Maneater
of Mohan Trail
Days: 6 / Level: Easy / Season: November till February
Location: Northeast of Corbett Tiger Reserve, Dist Almora,
Uttaranchal
Altitude: 600 m - 1250 m
Intro - There are treks that test your
resolve, there are treks that take you to unscalable
heights, but this is one trek that tests man's wit against
the instinct of a wild beast. This forest trek takes you
on the old district road that Jim Corbett once took in
hunt of the legendary 'Maneater of Mohan'. Immortalized in
his bestseller 'Maneaters of Kumaon', this tiger killed
many humans in the Kosi Valley until Corbett finally
killed it in the summer of 1930. It's a rare opportunity
to walk through the peripheral forest of Corbett National
park, where exploring on foot is not allowed in the
reserve. The trail winds past old forests dominated by sal
and ficus, evident by giant birds like Great Hornbill,
Great Slaty Woodpeckers, several species of large owls and
a wide array of other birds. Wild elephants and big cats
also visit the area regularly. Apart from spectacular
views of the icy Nanda Devi range, the hike also offers an
insight into the lives of the communities who live
surrounded by forests.
Day 1 - Mohan - Pania Dokhan (8km) -
Time: 6 hours
The hike takes you on the abandoned old district board
road, now a fire lane, a path cleared manually to prevent
forest fires from spreading. You pass a boulder-strewn
stream, walk along the Kathkinaul ridge and camp for the
night at an abandoned Bhotia campsite - a clearing by a
broad streambed known as Pania Dokhan.
Day 2 - Pania Dokhan - Baurad Nullah (8
km) Time: 5 hours
You continue towards Baurad, a pretty village set amidst a
thick Sal forest and camp at the picture-perfect stream of
Baurad nullah. The place finds a mention in international
birdwatching itineraries and is popularly known as
Forktail Stream. Apart from forktails, you can see owls,
flycatchers, minivets, tisias, the brown dipper and many
other species.
Day 3 Baurad Nullah - Kathkinaul (9 km)
Time: 6 hours
You gain over 1000m in altitude today. After Malla Baud
village you come to a water source, where Jim Corbett had
an insightful conversation about the maneater with a
village woman filling water. The campsite offers a
spectacular view of the Kosi Valley stretching southwards,
the Ramganga Valley to the north with terraced fields and
mountains dominated by the icy Nanda Devi range.

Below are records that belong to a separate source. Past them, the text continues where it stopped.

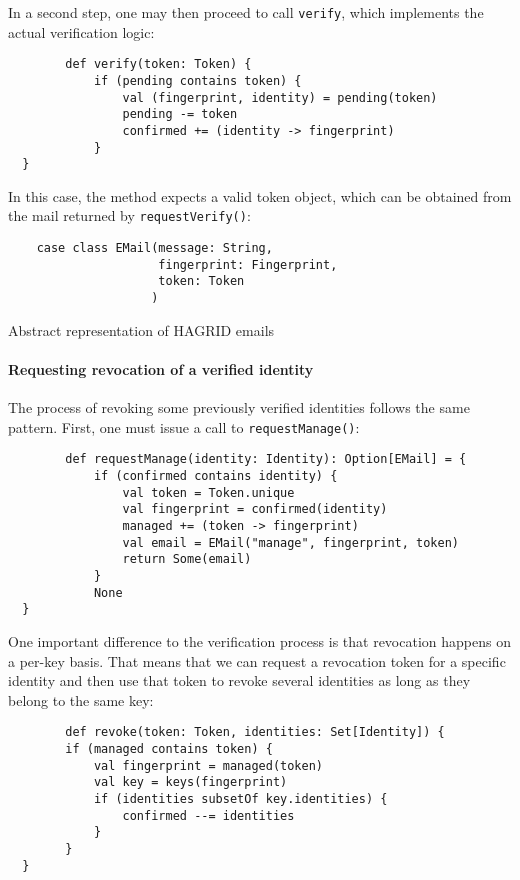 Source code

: In a second step, one may then proceed to call \texttt{verify}, which implements the actual verification logic: 
\begin{code}
    \begin{verbatim}
        def verify(token: Token) {
            if (pending contains token) {
                val (fingerprint, identity) = pending(token)
                pending -= token
                confirmed += (identity -> fingerprint)
            }
  }
    \end{verbatim}
    
\end{code}
In this case, the method expects a valid token object, which can be obtained from the mail returned by \texttt{requestVerify()}: 
\begin{code}
    \begin{verbatim}
    case class EMail(message: String, 
                     fingerprint: Fingerprint, 
                     token: Token
                    )
    \end{verbatim}
    \caption{Abstract representation of HAGRID emails}
\end{code}

\paragraph{Requesting revocation of a verified identity} The process of revoking some previously verified identities follows the same pattern. First, one must issue a call to \texttt{requestManage()}: 
\begin{code}
    \begin{verbatim}
        def requestManage(identity: Identity): Option[EMail] = {
            if (confirmed contains identity) {
                val token = Token.unique
                val fingerprint = confirmed(identity)
                managed += (token -> fingerprint)
                val email = EMail("manage", fingerprint, token)
                return Some(email)
            }
            None
  }
    \end{verbatim}
\end{code}
One important difference to the verification process is that revocation happens on a per-key basis. That means that we can request a revocation token for a specific identity and then use that token to revoke several identities as long as they belong to the same key: 
\begin{code}
    \begin{verbatim}
        def revoke(token: Token, identities: Set[Identity]) {
        if (managed contains token) {
            val fingerprint = managed(token)
            val key = keys(fingerprint)
            if (identities subsetOf key.identities) {
                confirmed --= identities
            }
        }
  }
    \end{verbatim}
\end{code}

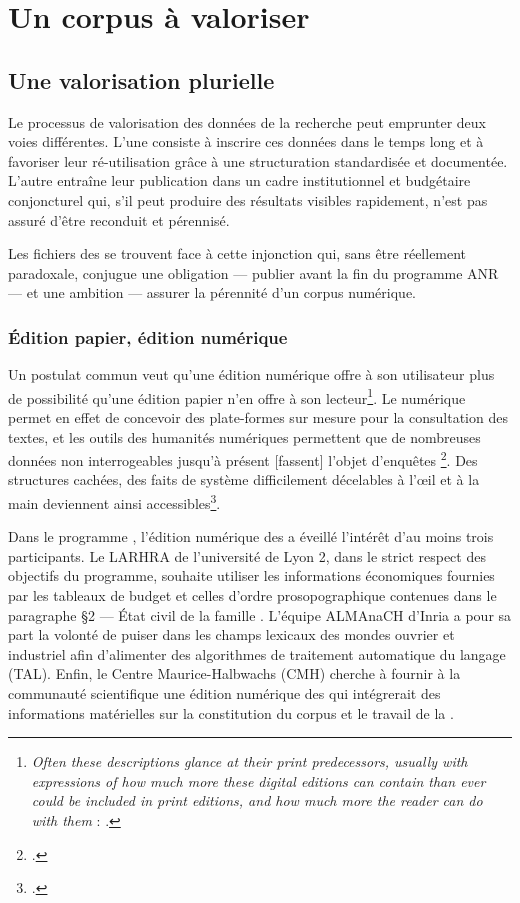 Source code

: \part{Un corpus à valoriser}

\clearpage
\thispagestyle{empty}
\cleardoublepage

\chapter{Une valorisation plurielle}

Le processus de valorisation des données de la recherche peut emprunter deux voies différentes. L'une consiste à inscrire ces données dans le temps long et à favoriser leur ré-utilisation grâce à une structuration standardisée et documentée. L'autre entraîne leur publication dans un cadre institutionnel et budgétaire conjoncturel qui, s'il peut produire des résultats visibles rapidement, n'est pas assuré d'être reconduit et pérennisé.

Les fichiers des \odm{} se trouvent face à cette injonction qui, sans être réellement paradoxale, conjugue une obligation --- publier avant la fin du programme ANR \timeus{} --- et une ambition --- assurer la pérennité d'un corpus numérique.

\section{Édition papier, édition numérique}

Un postulat commun veut qu'une édition numérique offre à son utilisateur plus de possibilité qu'une édition papier n'en offre à son lecteur\footnote{\og \textit{Often these descriptions glance at their print predecessors, usually with expressions of how much more these digital editions can contain than ever could be included in print editions, and how much more the reader can do with them} \fg{} : \cite[p. 105-106]{robinson}.}. Le numérique permet en effet de concevoir des plate-formes sur mesure pour la consultation des textes, et les outils des humanités numériques permettent que \og de nombreuses données non interrogeables jusqu’à présent [fassent] l’objet d’enquêtes \fg\footcite[p. 20]{duval}. \og Des structures cachées, des faits de système difficilement décelables à l’œil et à la main \fg{} deviennent ainsi accessibles\footcite{duval}.

Dans le programme \timeus{}, l'édition numérique des \odm{} a éveillé l'intérêt d'au moins trois participants. Le LARHRA de l'université de Lyon 2, dans le strict respect des objectifs du programme, souhaite utiliser les informations économiques fournies par les tableaux de budget et celles d'ordre prosopographique contenues dans le paragraphe \og §2 --- État civil de la famille \fg. L'équipe ALMAnaCH d'Inria a pour sa part la volonté de puiser dans les champs lexicaux des mondes ouvrier et industriel afin d'alimenter des algorithmes de traitement automatique du langage (TAL). Enfin, le Centre Maurice-Halbwachs (CMH) cherche à fournir à la communauté scientifique une édition numérique des \odm{} qui intégrerait des informations matérielles sur la constitution du corpus et le travail de la \sess.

Day 4 Kathkinaul - Bhakrakot (5 km) Time:
2 hours
The forest bungalow at Kathkinaul where Corbett had camped
while stalking the maneater is in ruins today. If you are
really serious about the Corbett legacy, you can drive
from Bhakrakot to Kaladhungi to spend the night. This is
where Corbett's father worked as a Post Master and Jim
spent many his childhood. It's uncanny that it was at
Kaladhungi that he shot his first leopard at the age of 13
and his last tiger at the ripe old age of 70 shortly after
WW2. You can still visit the canal where he shot it, which
acts as a boundary between the Corbett estate and the
jungle.
Day 5 Bhakrakot - Chimta Khal - Vanghat
(4 km) Time: 1 hour 30 minutes
Jim Corbett, known more as the slayer of maneaters, was
also a keen angler and mentions the Western Ramganga
Valley, our next destination, in his story 'The Fish of my
Dreams'. The walk to Vanghat is extremely rewarding for
birdwatchers and you can see exotic forest birds like
Rufous-fronted Niltava and Long-tailed Broadbills.
Day 6 Vanghat - Chaknakl chaur (4 km)
Time: 2 hours
From Vanghat Mahseer Camp you follow the meandering course
of the Ramganga and after a few river crossings, reach
Chaknakl Chaur. This was where Corbett shot the Maneater
of Mohan in 1930, bringing this legendary trek to its
logical end. If you are lucky, you might encounter the
Chunars, a hill tribe who carve pots out of wood.